Lexical structure

Tokens

Each source file is divided into tokens, starting from the beginning of the file.

Identifiers (id) are case sensitive. Some of them are reserved; see section Reserved words below.

id :: alpha alphanum+
alpha :: "a".."z" | "A".."Z" | "_"
alphanum :: alpha | digit
digit :: "0".."9"

Numeric literals (int and float) are entered in base 10. Floating point literals can optionally have a fractional part, separated with a dot, and an integer exponent, separated with the letter e. If the exponent is present, the numeric value before the exponent is multiplied by 10**e, where e is the numeric value of the exponent.

int :: digit+
float :: digit+ exponent | digit* "." digit+ [ exponent ]
exponent :: ("e" | "E") ["+" | "-"] digit+

String literals (str) are entered within double quotes. The surrounding quotes are not part of the string value. Literal double quotes can be entered in string literals by duplicating them.

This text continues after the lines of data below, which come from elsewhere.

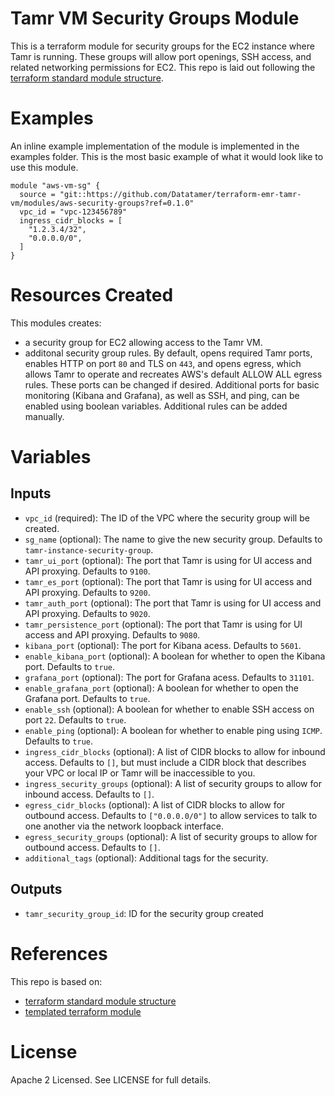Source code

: # Tamr VM Security Groups Module
This is a terraform module for security groups for the EC2 instance where Tamr is running. These groups will allow port openings, SSH access, and related networking permissions for EC2.
This repo is laid out following the [terraform standard module structure](https://www.terraform.io/docs/modules/index.html#standard-module-structure).

# Examples
An inline example implementation of the module is implemented in the examples folder.
This is the most basic example of what it would look like to use this module.

```
module "aws-vm-sg" {
  source = "git::https://github.com/Datatamer/terraform-emr-tamr-vm/modules/aws-security-groups?ref=0.1.0"
  vpc_id = "vpc-123456789"
  ingress_cidr_blocks = [
    "1.2.3.4/32",
    "0.0.0.0/0",
  ]
}
```

# Resources Created
This modules creates:
* a security group for EC2 allowing access to the Tamr VM.
* additonal security group rules. By default, opens required Tamr ports,
enables HTTP on port `80` and TLS on `443`, and opens egress, which allows Tamr to operate and recreates
AWS's default ALLOW ALL egress rules. These ports can be changed if desired. Additional
ports for basic monitoring (Kibana and Grafana), as well as SSH, and ping,
can be enabled using boolean variables. Additional rules can be added manually.

# Variables
## Inputs
* `vpc_id` (required): The ID of the VPC where the security group will be created.
* `sg_name` (optional): The name to give the new security group. Defaults to `tamr-instance-security-group`.
* `tamr_ui_port` (optional): The port that Tamr is using for UI access and API proxying. Defaults to `9100`.
* `tamr_es_port` (optional): The port that Tamr is using for UI access and API proxying. Defaults to `9200`.
* `tamr_auth_port` (optional): The port that Tamr is using for UI access and API proxying. Defaults to `9020`.
* `tamr_persistence_port` (optional): The port that Tamr is using for UI access and API proxying. Defaults to `9080`.
* `kibana_port` (optional): The port for Kibana acess. Defaults to `5601`.
* `enable_kibana_port` (optional): A boolean for whether to open the Kibana port. Defaults to `true`.
* `grafana_port` (optional): The port for Grafana acess. Defaults to `31101`.
* `enable_grafana_port` (optional): A boolean for whether to open the Grafana port. Defaults to `true`.
* `enable_ssh` (optional): A boolean for whether to enable SSH access on port `22`. Defaults to `true`.
* `enable_ping` (optional): A boolean for whether to enable ping using `ICMP`. Defaults to `true`.
* `ingress_cidr_blocks` (optional): A list of CIDR blocks to allow for inbound access. Defaults to `[]`, but must include a CIDR block that describes your VPC or local IP or Tamr will be inaccessible to you.
* `ingress_security_groups` (optional): A list of security groups to allow for inbound access. Defaults to `[]`.
* `egress_cidr_blocks` (optional): A list of CIDR blocks to allow for outbound access. Defaults to `["0.0.0.0/0"]` to allow services to talk to one another via the network loopback interface.
* `egress_security_groups` (optional): A list of security groups to allow for outbound access. Defaults to `[]`.
* `additional_tags` (optional): Additional tags for the security.

## Outputs
* `tamr_security_group_id`: ID for the security group created

# References
This repo is based on:
* [terraform standard module structure](https://www.terraform.io/docs/modules/index.html#standard-module-structure)
* [templated terraform module](https://github.com/tmknom/template-terraform-module)

# License
Apache 2 Licensed. See LICENSE for full details.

str :: <"> (<any character except ", CR or LF> | <"> <">)* <">

Various non-alphanumeric operator and punctuator tokens are defined:

opsym :: "+" | "-" | "*" | "/" | "**" | ":" | "==" | "!=" | "<" | ">" | ">=" | "<="
punct :: "(" | ")" | "[" | "]" | "," | "=" | "+=" | "-=" | "*=" | "/=" | "**=" | "::"

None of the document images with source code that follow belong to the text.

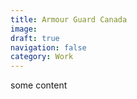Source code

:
 ```yaml
---
title: Armour Guard Canada
image: 
draft: true
navigation: false
category: Work
---
```


some content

Newlines and semicolons can be used as statement separators (br). They are interchangeable. Repeated statement separators behave identically to a single statement separator.

br :: (newline | ";")+
newline :: <CR> <LF> | <LF> | <CR>

Whitespace and comments are ignored before and after tokens. Whitespace characters are optional, except between a token ending with an alphanumeric character and another token starting with an alphanumeric character, in which case they are required. Finally, there must be no whitespace characters before the initial-comment and utf8-bom tokens.

whitespace :: " " | <TAB>
comment :: "--" <any character except CR or LF>*

An initial source line starting with #! is interpreted as a comment:

initial-comment :: "#!" <any character except CR or LF>*

The special utf8-bom token may be present at the start of UTF-8 encoded files:

utf8-bom :: <EF> <BB> <BF>

Joining lines

Newlines after the following tokens are interpreted as whitespace, not as statement separators:

+ - * / ** div mod and or : to is == != < <= > >= ( [ = += -= *= /= **= ,

This can be used to divide long lines into multiple shorter lines.

Reserved words

The following words are reserved and cannot be used as identifiers (i.e. as names of global or local definitions, as member names or as module name components):

and
bind
break    
case     
class    
const    
def      
div
dynamic
elif     
else     
encoding 
end      
except
finally  
for      
if
implements
import   
in
interface
is       
mod      
module   
nil      
not      
or       
private  
raise   
repeat  
return  
self    
super   
switch  
to      
try     
until   
var     
while

Restricted names

Module name components and names of global definitions starting with two underscores (__) are reserved for internal use by the implementation. The implementation may freely define such names for any purpose, but user programs should not depend on their presence or absence to remain portable with different Alore implementations.

Additionally, it is recommended that the following names not be used as the first component of a module name, since they are reserved for use in future releases of Alore:

compiler
crypt
email
ftp
ftpserver
httpserver
locale
postgres
process
queue
serialize
smtp
sqlite
ssl
stack
timezone
udp
unicode
xml
xmltree

It is likely that some of these names will never be used in any future Alore release. Future Alore releases may remove some names from this list; these changes are retroactively applied to all earlier Alore versions as well.

Encoding

Alore source files may be encoded in ASCII, UTF-8 or ISO-8859-1 (Latin 1). See section Encoding declaration for information on specifying the encoding of a source file.

All 7-bit character codes except CR and LF (10 and 13, respectively) can be used in comments and string literals, including null characters, independent of the source file encoding. Double quotes, however, must be doubled within string literals.

In an ISO-8859-1 encoded source file, all character codes in range from 128 to 255, inclusive, can be used in comments and string literals. Similarly in a UTF-8 encoded source file, all valid UTF-8 sequences for code points between 128 and 65535, inclusive, can be used in comments and string literals.